Dataset records:
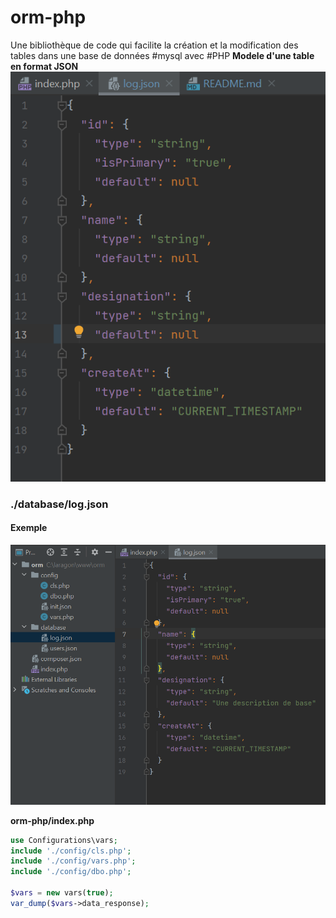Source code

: # orm-php
Une bibliothèque de code qui facilite la création et la modification des tables dans une base de données #mysql avec #PHP
<strong>Modele d'une table en format JSON</strong>
![myimage-alt-tag](code.png)

<h3>./database/log.json</h5>
<h4>Exemple</h4>

![myimage-alt-tag](table.png)


<strong>orm-php/index.php</strong>
```php
use Configurations\vars;
include './config/cls.php';
include './config/vars.php';
include './config/dbo.php';

$vars = new vars(true);
var_dump($vars->data_response);

```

EXERCISE BRIEF: Please report how many lines of the entries above contain the string "myimage". Reply with only the number.

EXERCISE OUTPUT: 2